Le binaire compilé d'OpenConcerto est certifié.
Je récupère le code source d'OpenConcerto, je modifie ce qui va bien et c'est cette version modifiée que j'utilise.
On imagine que les mécanismes de protection sont constitués de clés publiques/clés privées dont la clé privée est en possession de l'éditeur du logiciel uniquement, qu'il l'a mise dans le code source sous une forme ou une autre. A partir du moment où tu as accès au code source, tu as accès à tous ces mécanismes : tu as accès à la clé privée.

(sinon, malheureux, tu vas te faire lyncher par Tass_ qui trouve que "compiler" c'est has been).


#12

Tu ne mets pas la clé privée dans ton code mais sur un serveur, et le logiciel doit la demander à chaque fois au serveur.

En fait t’as hiberné depuis l’arrivée d’Internet ?


#13

C’est absurde. C’est un problème qui n’a rien à voir avec la licence.
Un logiciel propriétaire peut très bien produire des données falsifiable et un logiciel libre des données authentifiée de manière forte.

Un mail sorti par Outlook est falsifiable de façon triviale, un mail sorti de Thunderbird + GPG n’est pas falsifiable à l’heure actuelle.


#14

Tu contreviens à la loi. 7500€ d’amende par systèmes utilisant ta version modifiée.

L’éditeur est un crétin, son logiciel ne sera jamais certifié ainsi.


#15

Donc tu es en train de nous expliquer que ton logiciel libre dont tous les éléments doivent être auditables et modifiables par l'utilisateur doit utiliser des composants qui justement ne sont pas accessibles à l'utilisateur. Il faut donc utiliser une boîte noire privative.

Etant donné qu'il s'agit d'une application libre, tu fourniras les codes sources.
Et il me faudra quelques dizaines (bon allez une centaine) d'heures pour désactiver toutes tes mesures de protection et installer ça sur mes propres serveurs.

Et donc encore une fois, une boite noire/


#16

Oula grosse confusion là. Un serveur comme Apache est un logiciel libre, pourtant les utilisateurs des sites passant par un serveur apache ne peuvent pas modifier le code de ce serveur, ils n’ont même aucun moyen de voir tous les fichiers.

C’est bien ce que je dis, tu t’es endormi avant l’invention de la carte réseau et tu viens de te réveiller non ?


#17

Et dans ton code source, tu n'as pas un bout de code qui appelle la clé privée, qui la récupère et qui la met dans une variable ? Chouette alors, je n'ai plus qu'à faire un affichage de la clé privée et on n'en parle plus.
Ah oui, le truc est vachement intelligent : il envoie une clé privée différente à chaque fois.
Ca tombe bien, je suis vachement intelligent : à chaque fois que j'enregistre une facture et que je récupère une nouvelle clé privée, j'ai modifié le code source pour créer un bête fichier texte contenant le numéro de facture et la clé privée associée.


#18

Non.

Le bitcoin fonctionne ainsi par exemple et pourtant il n’y a pas de boite noire.

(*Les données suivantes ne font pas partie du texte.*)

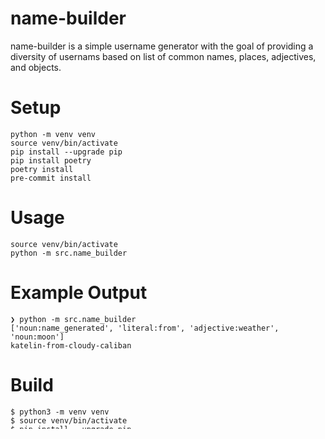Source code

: name-builder
===

name-builder is a simple username generator with the goal of providing a diversity of usernams based on list of common names, places, adjectives, and objects.

# Setup

```shell
python -m venv venv
source venv/bin/activate
pip install --upgrade pip
pip install poetry
poetry install
pre-commit install
```

# Usage

```shell
source venv/bin/activate
python -m src.name_builder
```

# Example Output

```text
❯ python -m src.name_builder
['noun:name_generated', 'literal:from', 'adjective:weather', 'noun:moon']
katelin-from-cloudy-caliban
```

# Build

```shell
$ python3 -m venv venv
$ source venv/bin/activate
$ pip install --upgrade pip
$ pip install poetry
$ pip install -e .
$ poetry install
```

# How does it work?

It currently generates 1 username at a time.

First it selects a random form from `forms.csv`, for example.

| term1 | term 2 | term 3 | term 4 | ... |
| --- | --- | --- | --- | --- |
| noun:name_generated | literal:from | noun:city |
| noun:name_generated | literal:from | adjective:weather | noun:moon |

Alternate forms are in forms_unused.csv.  To use them, just move the desired line into forms.cvs.

TODO: Find a good way to select and deselect forms; probably CLI arguments.

Types of terms:

* literal means use the given word on the right side.
* parameter means use an input parameter from the CLI (TODO).
* noun - look up a noun from the list
* adjective - look up an adjective from the list.

noun:name_generated is a list of names, at this time hard coded to medievalish names.

"adjective:weather" means look up a random form of weather.  There's a list of lists, lists.csv which specifies which file to use.

There are numerous lists included.  Some may not even be included in forms, for example mythical_characters.

After resolving all terms, just join them together and print it.

# Testing

Since it uses randomness, it can also set a seed for testing.

# Contributions

Please install the git pre-commit hook.  Only commit if all tests pass.

If you add code, add a unit test.

No global variables.  Stay functional.

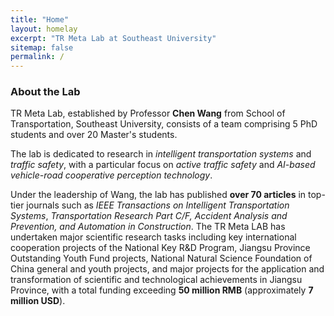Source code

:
 ```yaml
---
title: "Home"
layout: homelay
excerpt: "TR Meta Lab at Southeast University"
sitemap: false
permalink: /
---
```


### About the Lab

TR Meta Lab, established by Professor **Chen Wang** from School of Transportation, Southeast University, consists of a team comprising 5 PhD students and over 20 Master's students. 

The lab is dedicated to research in *intelligent transportation systems* and *traffic safety*, with a particular focus on *active traffic safety* and *AI-based vehicle-road cooperative perception technology*.

Under the leadership of Wang, the lab has published **over 70 articles** in top-tier journals such as *IEEE Transactions on Intelligent Transportation Systems*, *Transportation Research Part C/F, Accident Analysis and Prevention, and Automation in Construction*. The TR Meta LAB has undertaken major scientific research tasks including key international cooperation projects of the National Key R&D Program, Jiangsu Province Outstanding Youth Fund projects, National Natural Science Foundation of China general and youth projects, and major projects for the application and transformation of scientific and technological achievements in Jiangsu Province, with a total funding exceeding **50 million RMB** (approximately **7 million USD**).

Et alors ils tourneront sur une version non certifiée. Amende de 7500€ par système.
C’est le même problème avec le logiciel privateur, ce n’est pas propre au logiciel libre.


#19

Tu ne comprends à la cryptographie visiblement...


#20

Le code source d’Apache est disponible. Si je veux l’utiliser pour faire un Apache trafiqué sur mon propre serveur, je peux toujours le faire.

Là, tu es en train de nous dire que le logiciel de comptabilité ne pourrait être utilisé qu’en mode SaaS avec un prestataire d’hébergement certifié. Donc, avec

  1. la possibilité de récupérer le code source
  2. l’interdiction d’utiliser le code source (modifié ou pas) sur son propre serveur
  3. l’obligation de faire confiance à l’hébergeur sur le fait que la version qu’il propose à l’utilisation est celle dont le code source est accessible.